The only advice I can offer you is to open 2 support tickets simultaneously with AMD and MSI. From my experience here and being a user-to-user help forum, it is very difficult for someone with the same CPU and MB to help you by reproducing your work scenario, it would be almost a miracle and AMD employees do not usually respond here.
 
Hope I am wrong and it will be a pleasure to read your discoveries.
 
Good luck!
0 Likes
foolnotion
Adept I

I was able to reproduce the behavior on a similar system. My best guess so far is that the observed behavior is a consequence of contention due to hyper-threading and memory/cache access patterns under heavily vectorized/SIMD workloads. Here are the two systems:

foolnotion_0-1716411714275.png

I still find it extremely weird that the frequency goes down so far, but at least I know that its not a hardware fault. It has to be a combination of specific workload and architecture-specific ryzen 5950X limitations, since the 3950X CPU I tested is not affected.

Will keep posting updates if i discover anything new.

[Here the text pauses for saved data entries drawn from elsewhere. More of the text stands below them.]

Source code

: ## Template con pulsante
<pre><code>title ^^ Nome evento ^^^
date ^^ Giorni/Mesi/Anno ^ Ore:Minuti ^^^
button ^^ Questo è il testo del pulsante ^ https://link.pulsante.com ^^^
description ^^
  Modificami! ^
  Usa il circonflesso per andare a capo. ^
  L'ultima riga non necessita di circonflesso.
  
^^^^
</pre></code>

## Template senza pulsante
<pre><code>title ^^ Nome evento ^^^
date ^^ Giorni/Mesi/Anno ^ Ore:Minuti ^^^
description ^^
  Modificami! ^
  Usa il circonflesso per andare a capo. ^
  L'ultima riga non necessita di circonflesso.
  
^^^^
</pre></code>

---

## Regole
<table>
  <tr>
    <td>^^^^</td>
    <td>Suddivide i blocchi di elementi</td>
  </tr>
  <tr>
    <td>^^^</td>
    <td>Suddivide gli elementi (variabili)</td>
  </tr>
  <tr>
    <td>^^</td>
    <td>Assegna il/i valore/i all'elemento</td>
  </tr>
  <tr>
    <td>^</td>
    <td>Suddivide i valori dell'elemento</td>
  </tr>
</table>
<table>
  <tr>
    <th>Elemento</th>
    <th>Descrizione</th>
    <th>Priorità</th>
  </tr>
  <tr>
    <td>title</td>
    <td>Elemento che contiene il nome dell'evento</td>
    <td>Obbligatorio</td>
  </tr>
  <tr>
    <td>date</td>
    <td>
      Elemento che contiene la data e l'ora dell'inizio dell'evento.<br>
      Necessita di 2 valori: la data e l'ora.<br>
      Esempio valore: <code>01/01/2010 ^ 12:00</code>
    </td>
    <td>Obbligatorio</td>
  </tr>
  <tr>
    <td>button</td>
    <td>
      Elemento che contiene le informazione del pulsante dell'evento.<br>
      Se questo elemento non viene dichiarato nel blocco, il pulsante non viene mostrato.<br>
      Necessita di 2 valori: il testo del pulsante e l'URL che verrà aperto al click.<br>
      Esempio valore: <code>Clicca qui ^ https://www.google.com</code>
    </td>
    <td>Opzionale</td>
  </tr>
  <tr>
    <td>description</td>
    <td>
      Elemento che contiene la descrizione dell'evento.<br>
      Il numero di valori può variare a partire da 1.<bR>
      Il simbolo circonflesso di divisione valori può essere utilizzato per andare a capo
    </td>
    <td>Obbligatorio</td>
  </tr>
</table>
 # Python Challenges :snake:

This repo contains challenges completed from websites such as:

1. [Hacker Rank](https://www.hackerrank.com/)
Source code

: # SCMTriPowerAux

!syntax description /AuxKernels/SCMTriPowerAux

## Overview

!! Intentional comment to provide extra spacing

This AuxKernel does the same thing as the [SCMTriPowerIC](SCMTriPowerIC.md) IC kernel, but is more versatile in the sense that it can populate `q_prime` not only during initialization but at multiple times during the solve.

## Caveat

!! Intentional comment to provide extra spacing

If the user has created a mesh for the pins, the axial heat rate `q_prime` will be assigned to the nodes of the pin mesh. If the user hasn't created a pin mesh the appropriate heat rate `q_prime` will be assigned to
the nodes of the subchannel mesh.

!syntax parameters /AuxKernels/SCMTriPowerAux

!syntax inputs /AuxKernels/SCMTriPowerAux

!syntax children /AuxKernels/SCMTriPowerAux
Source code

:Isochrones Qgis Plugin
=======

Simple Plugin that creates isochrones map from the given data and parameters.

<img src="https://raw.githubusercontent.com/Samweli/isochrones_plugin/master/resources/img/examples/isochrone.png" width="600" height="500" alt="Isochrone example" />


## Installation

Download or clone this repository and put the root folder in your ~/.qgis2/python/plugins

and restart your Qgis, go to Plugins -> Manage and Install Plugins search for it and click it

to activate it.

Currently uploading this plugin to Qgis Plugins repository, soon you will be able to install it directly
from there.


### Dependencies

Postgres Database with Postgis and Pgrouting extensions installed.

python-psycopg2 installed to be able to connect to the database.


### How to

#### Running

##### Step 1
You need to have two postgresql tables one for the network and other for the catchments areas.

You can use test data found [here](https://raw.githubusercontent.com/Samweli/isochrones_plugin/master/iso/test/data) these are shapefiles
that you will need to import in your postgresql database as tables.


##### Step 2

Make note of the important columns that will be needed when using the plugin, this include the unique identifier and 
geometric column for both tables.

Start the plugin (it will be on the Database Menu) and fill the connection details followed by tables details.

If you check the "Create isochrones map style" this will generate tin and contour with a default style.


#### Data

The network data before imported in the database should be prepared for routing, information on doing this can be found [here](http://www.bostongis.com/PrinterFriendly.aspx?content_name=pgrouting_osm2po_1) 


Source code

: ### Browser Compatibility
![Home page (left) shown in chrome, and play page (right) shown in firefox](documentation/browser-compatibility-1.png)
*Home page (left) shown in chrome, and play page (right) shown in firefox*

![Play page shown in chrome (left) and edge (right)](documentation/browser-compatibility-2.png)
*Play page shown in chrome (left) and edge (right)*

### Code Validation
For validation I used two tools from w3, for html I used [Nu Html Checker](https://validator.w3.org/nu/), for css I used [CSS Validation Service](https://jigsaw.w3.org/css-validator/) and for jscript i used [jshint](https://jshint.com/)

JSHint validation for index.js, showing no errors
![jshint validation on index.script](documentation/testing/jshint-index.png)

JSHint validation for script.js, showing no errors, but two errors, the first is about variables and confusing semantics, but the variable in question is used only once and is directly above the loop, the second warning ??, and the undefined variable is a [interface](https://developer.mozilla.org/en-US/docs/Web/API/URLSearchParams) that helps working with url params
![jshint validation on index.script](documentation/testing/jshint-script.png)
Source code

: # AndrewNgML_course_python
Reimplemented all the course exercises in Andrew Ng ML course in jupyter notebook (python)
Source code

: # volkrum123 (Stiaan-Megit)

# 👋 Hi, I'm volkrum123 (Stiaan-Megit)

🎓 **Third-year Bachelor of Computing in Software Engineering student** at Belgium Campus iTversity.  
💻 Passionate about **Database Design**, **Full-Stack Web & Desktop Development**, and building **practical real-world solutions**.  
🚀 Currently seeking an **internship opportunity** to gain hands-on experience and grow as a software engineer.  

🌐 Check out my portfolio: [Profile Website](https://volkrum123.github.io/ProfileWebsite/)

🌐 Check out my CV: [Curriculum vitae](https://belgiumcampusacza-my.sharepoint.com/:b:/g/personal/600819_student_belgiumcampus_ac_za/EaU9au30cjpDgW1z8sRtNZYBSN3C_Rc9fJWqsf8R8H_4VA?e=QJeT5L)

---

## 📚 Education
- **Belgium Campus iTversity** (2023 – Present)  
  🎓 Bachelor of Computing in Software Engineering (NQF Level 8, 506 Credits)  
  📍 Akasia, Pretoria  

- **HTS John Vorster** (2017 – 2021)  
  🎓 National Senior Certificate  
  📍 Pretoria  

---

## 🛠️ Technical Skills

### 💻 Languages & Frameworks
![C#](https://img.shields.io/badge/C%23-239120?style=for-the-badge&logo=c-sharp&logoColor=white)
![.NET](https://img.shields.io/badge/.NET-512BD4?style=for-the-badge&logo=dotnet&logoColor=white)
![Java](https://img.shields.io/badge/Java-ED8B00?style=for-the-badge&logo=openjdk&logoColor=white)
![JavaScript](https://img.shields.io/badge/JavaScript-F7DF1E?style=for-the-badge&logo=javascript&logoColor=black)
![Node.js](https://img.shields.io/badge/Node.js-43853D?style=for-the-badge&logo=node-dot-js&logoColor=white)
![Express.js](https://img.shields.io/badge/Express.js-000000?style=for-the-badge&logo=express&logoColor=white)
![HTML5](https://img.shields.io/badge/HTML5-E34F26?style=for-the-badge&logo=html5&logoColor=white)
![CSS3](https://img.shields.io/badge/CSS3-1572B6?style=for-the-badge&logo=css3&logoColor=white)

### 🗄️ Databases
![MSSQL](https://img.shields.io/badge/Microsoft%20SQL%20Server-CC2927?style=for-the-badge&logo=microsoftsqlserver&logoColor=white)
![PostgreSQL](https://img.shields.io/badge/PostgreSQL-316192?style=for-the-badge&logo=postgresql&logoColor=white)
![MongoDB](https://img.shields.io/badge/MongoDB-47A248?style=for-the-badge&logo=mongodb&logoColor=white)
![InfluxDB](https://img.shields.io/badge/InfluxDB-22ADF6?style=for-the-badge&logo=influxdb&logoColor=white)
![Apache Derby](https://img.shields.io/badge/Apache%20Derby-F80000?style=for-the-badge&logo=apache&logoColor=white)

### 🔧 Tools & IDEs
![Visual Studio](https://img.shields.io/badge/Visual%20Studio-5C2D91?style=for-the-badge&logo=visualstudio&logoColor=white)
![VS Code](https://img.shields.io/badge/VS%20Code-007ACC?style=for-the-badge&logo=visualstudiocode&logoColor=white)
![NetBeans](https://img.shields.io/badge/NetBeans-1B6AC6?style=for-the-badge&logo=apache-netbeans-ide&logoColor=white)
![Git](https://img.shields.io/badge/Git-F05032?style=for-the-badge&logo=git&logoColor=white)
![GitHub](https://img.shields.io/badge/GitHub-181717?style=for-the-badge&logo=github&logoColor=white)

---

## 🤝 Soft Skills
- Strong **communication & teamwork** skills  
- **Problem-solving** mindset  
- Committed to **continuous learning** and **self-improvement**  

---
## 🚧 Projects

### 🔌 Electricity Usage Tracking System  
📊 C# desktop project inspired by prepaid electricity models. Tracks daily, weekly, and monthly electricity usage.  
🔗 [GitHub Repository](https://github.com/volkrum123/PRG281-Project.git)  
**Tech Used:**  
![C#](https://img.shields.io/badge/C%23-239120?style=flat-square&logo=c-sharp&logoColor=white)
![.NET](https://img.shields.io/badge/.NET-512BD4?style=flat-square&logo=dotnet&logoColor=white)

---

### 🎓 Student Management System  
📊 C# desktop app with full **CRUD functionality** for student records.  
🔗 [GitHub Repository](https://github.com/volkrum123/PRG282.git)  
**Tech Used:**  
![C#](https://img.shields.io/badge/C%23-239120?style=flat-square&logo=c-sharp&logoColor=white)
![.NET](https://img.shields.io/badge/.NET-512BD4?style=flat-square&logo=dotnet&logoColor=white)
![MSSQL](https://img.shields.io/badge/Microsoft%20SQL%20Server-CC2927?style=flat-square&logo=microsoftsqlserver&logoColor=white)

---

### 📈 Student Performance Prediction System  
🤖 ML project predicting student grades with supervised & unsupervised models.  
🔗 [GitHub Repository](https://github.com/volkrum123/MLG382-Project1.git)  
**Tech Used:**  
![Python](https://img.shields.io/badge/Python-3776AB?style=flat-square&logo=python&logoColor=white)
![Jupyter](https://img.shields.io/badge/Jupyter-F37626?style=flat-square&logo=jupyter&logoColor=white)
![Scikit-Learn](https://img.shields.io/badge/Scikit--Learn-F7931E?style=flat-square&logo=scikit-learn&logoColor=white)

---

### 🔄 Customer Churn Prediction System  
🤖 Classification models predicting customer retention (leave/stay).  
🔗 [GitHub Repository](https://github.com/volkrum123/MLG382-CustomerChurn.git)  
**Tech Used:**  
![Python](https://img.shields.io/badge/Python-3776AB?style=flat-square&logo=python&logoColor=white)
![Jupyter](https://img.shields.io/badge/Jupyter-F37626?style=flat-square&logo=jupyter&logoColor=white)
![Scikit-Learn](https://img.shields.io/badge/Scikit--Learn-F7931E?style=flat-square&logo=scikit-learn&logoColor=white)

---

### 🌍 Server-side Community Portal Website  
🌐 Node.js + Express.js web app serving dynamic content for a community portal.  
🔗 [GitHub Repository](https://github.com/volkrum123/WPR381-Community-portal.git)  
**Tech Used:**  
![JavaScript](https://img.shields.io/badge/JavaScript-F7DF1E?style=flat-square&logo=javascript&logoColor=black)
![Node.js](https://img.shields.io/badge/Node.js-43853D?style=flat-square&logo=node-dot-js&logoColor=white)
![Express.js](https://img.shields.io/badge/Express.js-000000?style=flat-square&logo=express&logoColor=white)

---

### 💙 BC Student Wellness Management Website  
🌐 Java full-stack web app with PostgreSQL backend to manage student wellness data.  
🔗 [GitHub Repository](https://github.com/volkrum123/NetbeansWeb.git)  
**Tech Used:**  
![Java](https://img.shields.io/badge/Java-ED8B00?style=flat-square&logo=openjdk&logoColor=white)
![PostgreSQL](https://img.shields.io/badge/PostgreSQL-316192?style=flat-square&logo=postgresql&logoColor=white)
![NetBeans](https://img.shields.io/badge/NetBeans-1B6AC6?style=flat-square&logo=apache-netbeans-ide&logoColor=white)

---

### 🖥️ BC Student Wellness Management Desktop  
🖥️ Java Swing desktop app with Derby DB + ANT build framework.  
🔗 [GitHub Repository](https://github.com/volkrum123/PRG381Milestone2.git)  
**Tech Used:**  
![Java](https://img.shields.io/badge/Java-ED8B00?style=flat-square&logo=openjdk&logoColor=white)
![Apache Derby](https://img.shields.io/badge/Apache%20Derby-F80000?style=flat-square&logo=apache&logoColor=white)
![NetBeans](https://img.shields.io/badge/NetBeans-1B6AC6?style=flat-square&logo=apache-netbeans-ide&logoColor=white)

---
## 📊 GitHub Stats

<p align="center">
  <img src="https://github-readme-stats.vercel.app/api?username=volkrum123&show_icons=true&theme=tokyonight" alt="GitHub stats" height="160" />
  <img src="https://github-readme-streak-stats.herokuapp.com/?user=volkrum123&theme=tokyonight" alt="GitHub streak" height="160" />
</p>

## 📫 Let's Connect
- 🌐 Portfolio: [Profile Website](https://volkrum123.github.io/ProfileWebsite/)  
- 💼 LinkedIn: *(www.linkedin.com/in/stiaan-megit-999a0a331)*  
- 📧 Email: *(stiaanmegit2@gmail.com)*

foolnotion, I run my 3970X with NUMA mode enabled with a minor increase in performance. You might try this. Enjoy, John.

0 Likes

Thanks for the advice, but I tried every possible NUMA mode in the bios and the problem reoccurs every time.

0 Likes

foolnotion, if it is possible to reproduce in Windows, then please do and post a screenshot of Ryzen Master (RM). Thanks, John.

0 Likes

Hi,

 

I was able to run in Windows/WSL, taking screenshots of Ryzen Master, the frequency still goes down (my app running in the backgroung on 32 threads): https://imgur.com/a/pVNJWg8

 

Thanks,

Bogdan

0 Likes

Thanks, Bogdan. I will spend some time understanding the images. At fist glance your Ryzen is throttling due to several limits imposed by the BIOS (red and yellow meters). I will return shortly. Thanks, John.

0 Likes

This is a friend's computer, but the original issue occurs on mine where the limits are much higher (right now I use PPT/EDC/TDC 250/140/170) but I also used motherboard limits, it didn't change anything except that motherboard limits cause more heat.

0 Likes

Bogdan, please explain the multiple RM images. Thanks, John.

0 Likes

Sorry, I should have explained. The images are taken in sequence, with the program running in the background (first image at the top, last image at the bottom). We can see that we start with 3.7Ghz and then downclocking to ~2.5Ghz. I took multiple screenshots at intervals of a few seconds apart (see clock in the bottom right for a timestamp) in order to capture whatever pattern occurs in there (if there is any discernible pattern at all).

0 Likes

Thanks, Bogdan. I have not been able to explain what is happening. Please open a support request with AMD here. Here is the site to request to RMA your processor. I did notice you are not using a Profile on your memory. I also use G.Skill memory and use an XMP profile to run it faster. Thanks and enjoy, John.

EDIT: Since you are running on Windows, please try increasing the PPT/EDC/TDC limits using RM. Maybe it has a secret we do not know.

0 Likes


@misterj wrote:

Thanks, Bogdan. I have not been able to explain what is happening. Please open a support request with AMD here. Here is the site to request to RMA your processor. I did notice you are not using a Profile on your memory. I also use G.Skill memory and use an XMP profile to run it faster. Thanks and enjoy, John.

EDIT: Since you are running on Windows, please try increasing the PPT/EDC/TDC limits using RM. Maybe it has a secret we do not know.


@Ray_AMD 

 

Why is @misterj allowed, knowing in advance that he cannot help OP, to request an OS change due to an absurd obsession about Ryzen Master screenshots? IMO should be limits, the lack of experience in Support Forums of Newcomer's should not be taken advantage of for personal purposes or simple entertainment.

 

@foolnotionand future Linux users looking for help here:

 

Installing Windows to compare how your hardware reacts versus Linux is always interesting but real help will NEVER ask you to abandon your host OS, if this happens it is most likely that the other user will not be able to offer you a solution, therefore it is your decision to waste your time ... or not. Good luck!

0 Likes

Rest assured I have not abandoned my OS. I have not installed windows on my machine, instead I asked a friend to help me test the issue on his machine which has a similar configuration and the same CPU. It was not so unreasonable to verify the output of ryzen master (since in any case it does offer more info than linux sensors output).

 

Based on this test, I can conclude that the problem occurs on both machines, mine (linux), my friend's (linux booted from a live iso) and also my friend's windows (running the software in WSL).

 

Given that I can reproduce this on another machine, I don't think it's a hardware problem with my CPU (and even if it was, I bought my 5950X CPU at the end of 2020, so its out of warranty, no point even trying an RMA).

 

I guess the next step is to make an official request for technical assistance to AMD. Thanks everyone for your help.

0 Likes
foolnotion
Adept I

@Volanaththis is not the right place for your question, please make another top-level forum post with your issue.

Okay i understand.
But i don't know how can i use label when I post something.
Please tell me please help me.

0 Likes

Volanath, LABEL?? Please open a new issue by clicking "Start a new Discussion". Post a screenshot of Ryzen Master (RM). Thanks, John.

0 Likes